Check every line of the material below for "images". Give the number of lines that have it, and only that.

+++

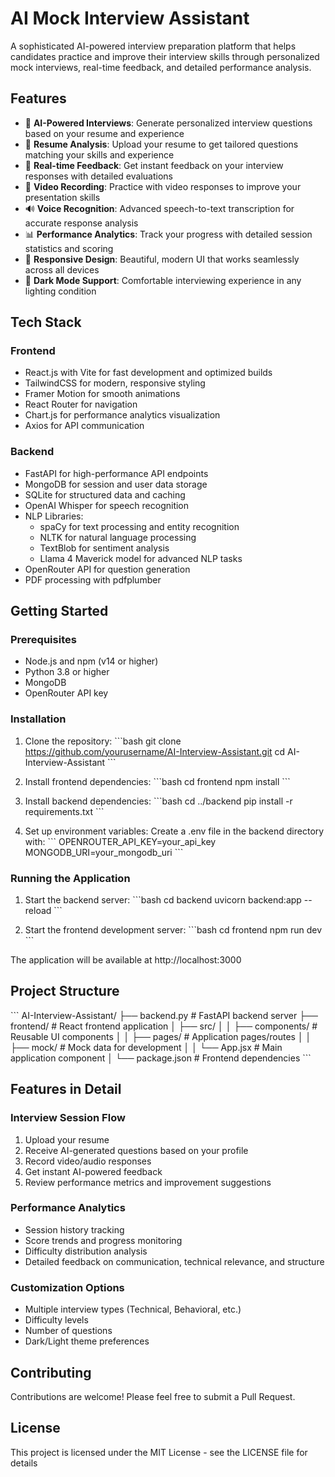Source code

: # AI Mock Interview Assistant

A sophisticated AI-powered interview preparation platform that helps candidates practice and improve their interview skills through personalized mock interviews, real-time feedback, and detailed performance analysis.

## Features

- 🤖 **AI-Powered Interviews**: Generate personalized interview questions based on your resume and experience
- 📝 **Resume Analysis**: Upload your resume to get tailored questions matching your skills and experience
- 🎯 **Real-time Feedback**: Get instant feedback on your interview responses with detailed evaluations
- 🎥 **Video Recording**: Practice with video responses to improve your presentation skills
- 🔊 **Voice Recognition**: Advanced speech-to-text transcription for accurate response analysis
- 📊 **Performance Analytics**: Track your progress with detailed session statistics and scoring
- 📱 **Responsive Design**: Beautiful, modern UI that works seamlessly across all devices
- 🌙 **Dark Mode Support**: Comfortable interviewing experience in any lighting condition

## Tech Stack

### Frontend
- React.js with Vite for fast development and optimized builds
- TailwindCSS for modern, responsive styling
- Framer Motion for smooth animations
- React Router for navigation
- Chart.js for performance analytics visualization
- Axios for API communication

### Backend
- FastAPI for high-performance API endpoints
- MongoDB for session and user data storage
- SQLite for structured data and caching
- OpenAI Whisper for speech recognition
- NLP Libraries:
  - spaCy for text processing and entity recognition
  - NLTK for natural language processing
  - TextBlob for sentiment analysis
  - Llama 4 Maverick model for advanced NLP tasks
- OpenRouter API for question generation
- PDF processing with pdfplumber

## Getting Started

### Prerequisites
- Node.js and npm (v14 or higher)
- Python 3.8 or higher
- MongoDB
- OpenRouter API key

### Installation

1. Clone the repository:
\`\`\`bash
git clone https://github.com/yourusername/AI-Interview-Assistant.git
cd AI-Interview-Assistant
\`\`\`

2. Install frontend dependencies:
\`\`\`bash
cd frontend
npm install
\`\`\`

3. Install backend dependencies:
\`\`\`bash
cd ../backend
pip install -r requirements.txt
\`\`\`

4. Set up environment variables:
Create a .env file in the backend directory with:
\`\`\`
OPENROUTER_API_KEY=your_api_key
MONGODB_URI=your_mongodb_uri
\`\`\`

### Running the Application

1. Start the backend server:
\`\`\`bash
cd backend
uvicorn backend:app --reload
\`\`\`

2. Start the frontend development server:
\`\`\`bash
cd frontend
npm run dev
\`\`\`

The application will be available at http://localhost:3000

## Project Structure

\`\`\`
AI-Interview-Assistant/
├── backend.py           # FastAPI backend server
├── frontend/           # React frontend application
│   ├── src/
│   │   ├── components/ # Reusable UI components
│   │   ├── pages/      # Application pages/routes
│   │   ├── mock/       # Mock data for development
│   │   └── App.jsx     # Main application component
│   └── package.json    # Frontend dependencies
\`\`\`

## Features in Detail

### Interview Session Flow
1. Upload your resume
2. Receive AI-generated questions based on your profile
3. Record video/audio responses
4. Get instant AI-powered feedback
5. Review performance metrics and improvement suggestions

### Performance Analytics
- Session history tracking
- Score trends and progress monitoring
- Difficulty distribution analysis
- Detailed feedback on communication, technical relevance, and structure

### Customization Options
- Multiple interview types (Technical, Behavioral, etc.)
- Difficulty levels
- Number of questions
- Dark/Light theme preferences

## Contributing

Contributions are welcome! Please feel free to submit a Pull Request.

## License

This project is licensed under the MIT License - see the LICENSE file for details

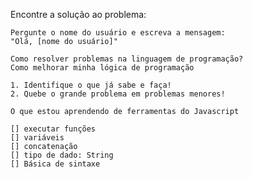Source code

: Encontre a solução ao problema:

    Pergunte o nome do usuário e escreva a mensagem:
    "Olá, [nome do usuário]"

    Como resolver problemas na linguagem de programação?
    Como melhorar minha lógica de programação

    1. Identifique o que já sabe e faça!
    2. Quebe o grande problema em problemas menores!

    O que estou aprendendo de ferramentas do Javascript

    [] executar funções
    [] variáveis
    [] concatenação
    [] tipo de dado: String
    [] Básica de sintaxe 
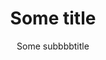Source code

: ---
title: Some title
subtitle: Some subbbbtitle
width: full
navbar:
  transparent: true
header:
  layout: 1-1 # Options: left, center, 1-1, 1-2, 1-3 or 2-3
  background_color: "#ffe1eb"
  header_size: large
  heading_size: medium
  container: xsmall
  content:
    block: block-cta
---
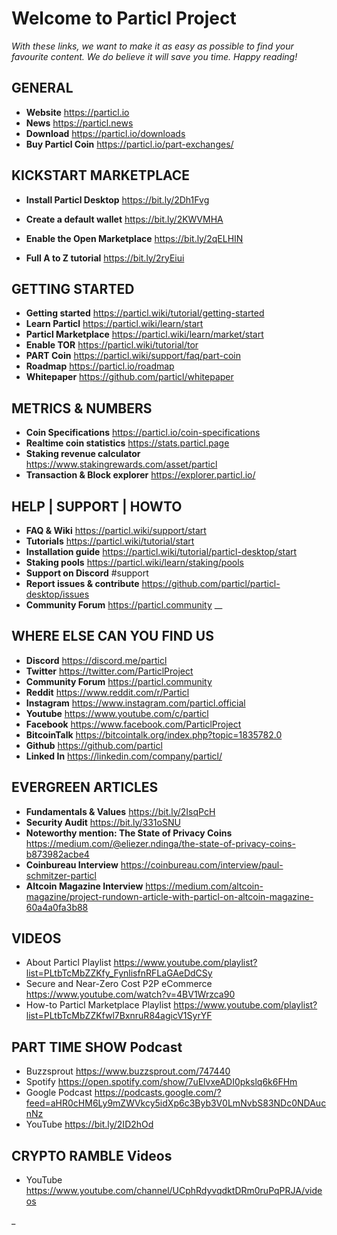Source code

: # Welcome to Particl Project

*With these links, we want to make it as easy as possible to find your favourite content. We do believe it will save you time. Happy reading!*

## GENERAL

* **Website** https://particl.io 
* **News** https://particl.news 
* **Download** https://particl.io/downloads 
* **Buy Particl Coin** https://particl.io/part-exchanges/ 

## KICKSTART MARKETPLACE

* **Install Particl Desktop** https://bit.ly/2Dh1Fvg  
* **Create a default wallet** https://bit.ly/2KWVMHA  
* **Enable the Open Marketplace** https://bit.ly/2qELHIN  

* **Full A to Z tutorial** https://bit.ly/2ryEiui  
 
## GETTING STARTED

* **Getting started** https://particl.wiki/tutorial/getting-started 
* **Learn Particl** https://particl.wiki/learn/start 
* **Particl Marketplace** https://particl.wiki/learn/market/start 
* **Enable TOR** https://particl.wiki/tutorial/tor 
* **PART Coin** https://particl.wiki/support/faq/part-coin 
* **Roadmap** https://particl.io/roadmap 
* **Whitepaper** https://github.com/particl/whitepaper 

## METRICS & NUMBERS

* **Coin Specifications** https://particl.io/coin-specifications 
* **Realtime coin statistics** https://stats.particl.page 
* **Staking revenue calculator** https://www.stakingrewards.com/asset/particl 
* **Transaction & Block explorer** https://explorer.particl.io/ 

## HELP | SUPPORT | HOWTO

* **FAQ & Wiki** https://particl.wiki/support/start 
* **Tutorials** https://particl.wiki/tutorial/start 
* **Installation guide** https://particl.wiki/tutorial/particl-desktop/start 
* **Staking pools** https://particl.wiki/learn/staking/pools 
* **Support on Discord** #support
* **Report issues & contribute** https://github.com/particl/particl-desktop/issues
* **Community Forum** https://particl.community 
__

## WHERE ELSE CAN YOU FIND US

* **Discord** https://discord.me/particl 
* **Twitter** https://twitter.com/ParticlProject
* **Community Forum** https://particl.community  
* **Reddit** https://www.reddit.com/r/Particl 
* **Instagram** https://www.instagram.com/particl.official 
* **Youtube** https://www.youtube.com/c/particl 
* **Facebook** https://www.facebook.com/ParticlProject 
* **BitcoinTalk** https://bitcointalk.org/index.php?topic=1835782.0 
* **Github** https://github.com/particl 
* **Linked In** https://linkedin.com/company/particl/ 

## EVERGREEN ARTICLES

* **Fundamentals & Values** https://bit.ly/2IsqPcH
* **Security Audit** https://bit.ly/331oSNU 
* **Noteworthy mention: The State of Privacy Coins** https://medium.com/@eliezer.ndinga/the-state-of-privacy-coins-b873982acbe4 
* **Coinbureau Interview** https://coinbureau.com/interview/paul-schmitzer-particl 
* **Altcoin Magazine Interview** https://medium.com/altcoin-magazine/project-rundown-article-with-particl-on-altcoin-magazine-60a4a0fa3b88

## VIDEOS

* About Particl Playlist https://www.youtube.com/playlist?list=PLtbTcMbZZKfy_FynlisfnRFLaGAeDdCSy
* Secure and Near-Zero Cost P2P eCommerce https://www.youtube.com/watch?v=4BV1Wrzca90
* How-to Particl Marketplace Playlist https://www.youtube.com/playlist?list=PLtbTcMbZZKfwl7BxnruR84agicV1SyrYF

## PART TIME SHOW  Podcast

* Buzzsprout https://www.buzzsprout.com/747440
* Spotify https://open.spotify.com/show/7uElvxeADI0pkslq6k6FHm
* Google Podcast https://podcasts.google.com/?feed=aHR0cHM6Ly9mZWVkcy5idXp6c3Byb3V0LmNvbS83NDc0NDAucnNz 
* YouTube https://bit.ly/2ID2hOd

## CRYPTO RAMBLE Videos

* YouTube https://www.youtube.com/channel/UCphRdyvqdktDRm0ruPqPRJA/videos

_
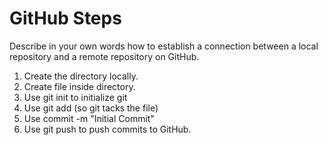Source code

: # GitHub Steps

Describe in your own words how to establish a connection between a local repository and a remote repository on GitHub.
1. Create the directory locally.
1. Create file inside directory.
1. Use git init to initialize git
1. Use git add <file name> (so git tacks the file)
1. Use commit -m "Initial Commit"
1. Use git push to push commits to GitHub.
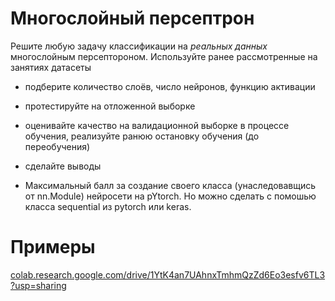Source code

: # Многослойный персептрон
Решите любую задачу классификации на *реальных данных* многослойным персептороном. Используйте ранее рассмотренные на занятиях датасеты
- подберите количество слоёв, число нейронов, функцию активации
- протестируйте на отложенной выборке
- оценивайте качество на валидационной выборке в процессе обучения, реализуйте ранюю остановку обучения (до переобучения)
- сделайте выводы

- Максимальный балл за создание своего класса (унаследовавщись от nn.Module) нейросети на pYtorch. Но можно сделать с помошью класса sequential из pytorch или keras.


# Примеры
[colab.research.google.com/drive/1YtK4an7UAhnxTmhmQzZd6Eo3esfv6TL3?usp=sharing](https://colab.research.google.com/drive/1YtK4an7UAhnxTmhmQzZd6Eo3esfv6TL3?usp=sharing)
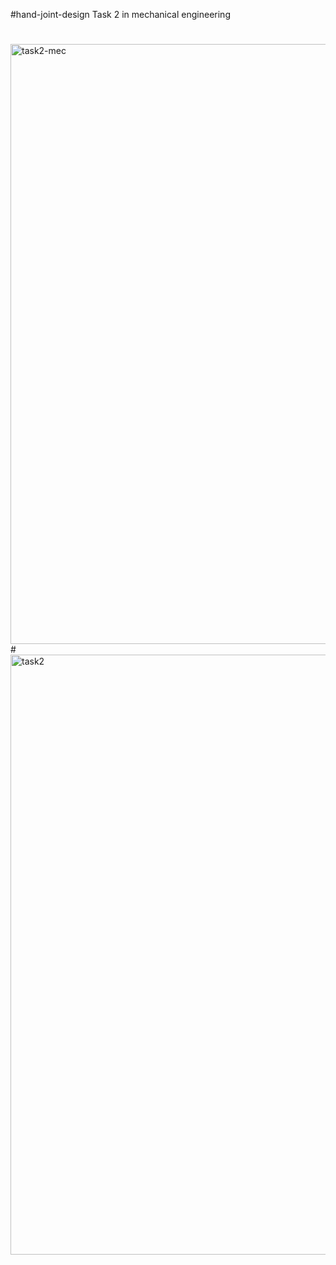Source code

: #hand-joint-design
Task 2 in mechanical engineering
#
<img width="960" alt="task2-mec" src="https://user-images.githubusercontent.com/109869640/185770769-521c93a1-eb43-42ce-abf9-0ce013d6049c.png">
#
<img width="960" alt="task2" src="https://user-images.githubusercontent.com/109869640/185770776-4a72f179-39c7-422a-bb1f-73845db40752.png">

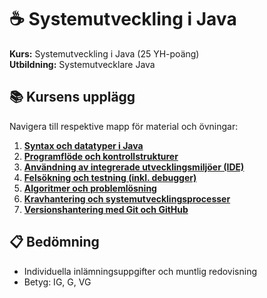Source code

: # ☕ Systemutveckling i Java

**Kurs:** Systemutveckling i Java (25 YH-poäng)  
**Utbildning:** Systemutvecklare Java  

## 📚 Kursens upplägg

Navigera till respektive mapp för material och övningar:

1. **[Syntax och datatyper i Java](./01-Syntax-och-datatyper/)**
2. **[Programflöde och kontrollstrukturer](./02-Programflöde-och-kontrollstrukturer/)**
3. **[Användning av integrerade utvecklingsmiljöer (IDE)](./03-IDE/)**
4. **[Felsökning och testning (inkl. debugger)](./04-Felsökning-och-testning/)**
5. **[Algoritmer och problemlösning](./05-Algoritmer-och-problemlösning/)**
6. **[Kravhantering och systemutvecklingsprocesser](./06-Kravhantering-och-systemutvecklingsprocesser/)**
7. **[Versionshantering med Git och GitHub](./07-Versionshantering-Git-GitHub/)**

## 📋 Bedömning
- Individuella inlämningsuppgifter och muntlig redovisning
- Betyg: IG, G, VG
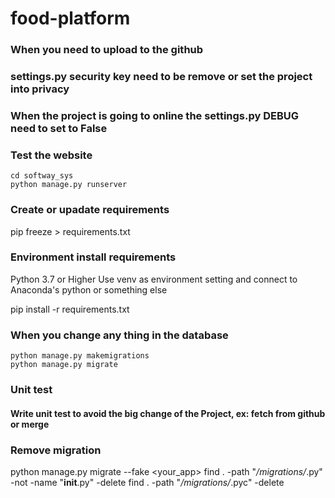# food-platform
### When you need to upload to the github ##
### settings.py  security key need to be remove or set the project into privacy ##

### When the project is going to online the settings.py DEBUG need to set to False ##

### Test the website
    cd softway_sys
    python manage.py runserver

### Create or upadate requirements
   pip freeze > requirements.txt

### Environment install requirements
   Python 3.7 or Higher
   Use venv as environment setting and connect to Anaconda's python or something else

   pip install -r requirements.txt

### When you change any thing in the database
    python manage.py makemigrations
    python manage.py migrate


### Unit test ###
   #### Write unit test to avoid the big change of the Project, ex: fetch from github or merge ####

### Remove migration
   python manage.py migrate --fake <your_app>
   find . -path "*/migrations/*.py" -not -name "__init__.py" -delete
   find . -path "*/migrations/*.pyc"  -delete
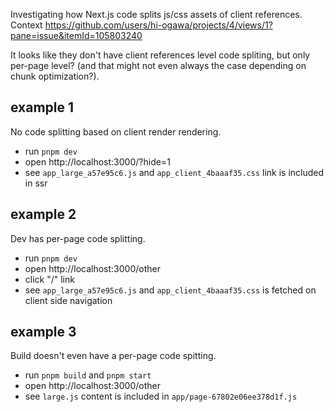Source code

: Investigating how Next.js code splits js/css assets of client references.
Context https://github.com/users/hi-ogawa/projects/4/views/1?pane=issue&itemId=105803240

It looks like they don't have client references level code spliting, but only per-page level?
(and that might not even always the case depending on chunk optimization?).

## example 1

No code splitting based on client render rendering.

- run `pnpm dev`
- open http://localhost:3000/?hide=1
- see `app_large_a57e95c6.js` and `app_client_4baaaf35.css` link is included in ssr

## example 2

Dev has per-page code splitting.

- run `pnpm dev`
- open http://localhost:3000/other
- click "/" link
- see `app_large_a57e95c6.js` and `app_client_4baaaf35.css` is fetched on client side navigation

## example 3

Build doesn't even have a per-page code spitting.

- run `pnpm build` and `pnpm start`
- open http://localhost:3000/other
- see `large.js` content is included in `app/page-67802e06ee378d1f.js`
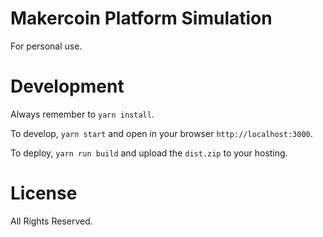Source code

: # Makercoin Platform Simulation

For personal use.

# Development

Always remember to `yarn install`.

To develop, `yarn start` and open in your browser `http://localhost:3000`.

To deploy, `yarn run build` and upload the `dist.zip` to your hosting.

# License

All Rights Reserved.
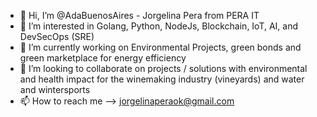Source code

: - 👋 Hi, I’m @AdaBuenosAires - Jorgelina Pera from PERA IT
- 🐍 I’m interested in Golang, Python, NodeJs, Blockchain, IoT, AI, and DevSecOps (SRE)
- 🌱 I’m currently working on Environmental Projects, green bonds and green marketplace for energy efficiency 
- 💞️ I’m looking to collaborate on projects / solutions with environmental and health impact for the winemaking industry (vineyards) and water and wintersports
- 📫 How to reach me --> jorgelinaperaok@gmail.com

<!---
AdaBuenosAires/AdaBuenosAires is a ✨ special ✨ repository

--->
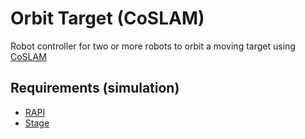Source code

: # Orbit Target (CoSLAM)
Robot controller for two or more robots to orbit a moving target using [CoSLAM](https://github.com/huangrui815/CoSLAM)

## Requirements (simulation)
* [RAPI](https://github.com/jacobperron/autolab-rapi)
* [Stage](https://github.com/rtv/Stage)
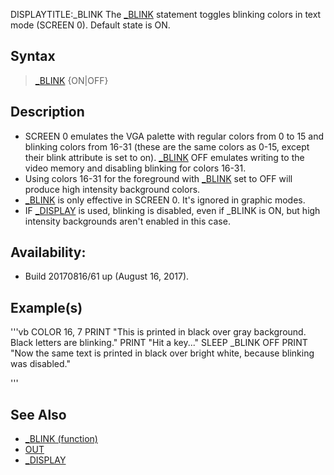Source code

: DISPLAYTITLE:_BLINK
The [_BLINK](_BLINK) statement toggles blinking colors in text mode (SCREEN 0). Default state is ON.


## Syntax

>  [_BLINK](_BLINK) {ON|OFF}


## Description

* SCREEN 0 emulates the VGA palette with regular colors from 0 to 15 and blinking colors from 16-31 (these are the same colors as 0-15, except their blink attribute is set to on). [_BLINK](_BLINK) OFF emulates writing to the video memory and disabling blinking for colors 16-31.
* Using colors 16-31 for the foreground with [_BLINK](_BLINK) set to OFF will produce high intensity background colors.
* [_BLINK](_BLINK) is only effective in SCREEN 0. It's ignored in graphic modes.
* IF [_DISPLAY](_DISPLAY) is used, blinking is disabled, even if _BLINK is ON, but high intensity backgrounds aren't enabled in this case.


## Availability:

* Build 20170816/61 up (August 16, 2017).


## Example(s)


'''vb
COLOR 16, 7
PRINT "This is printed in black over gray background. Black letters are blinking."
PRINT "Hit a key..."
SLEEP
_BLINK OFF
PRINT "Now the same text is printed in black over bright white, because blinking was disabled."

'''


## See Also

* [_BLINK (function)](_BLINK (function))
* [OUT](OUT)
* [_DISPLAY](_DISPLAY)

+++

## [SOLUTION FOR THIS TASK]
2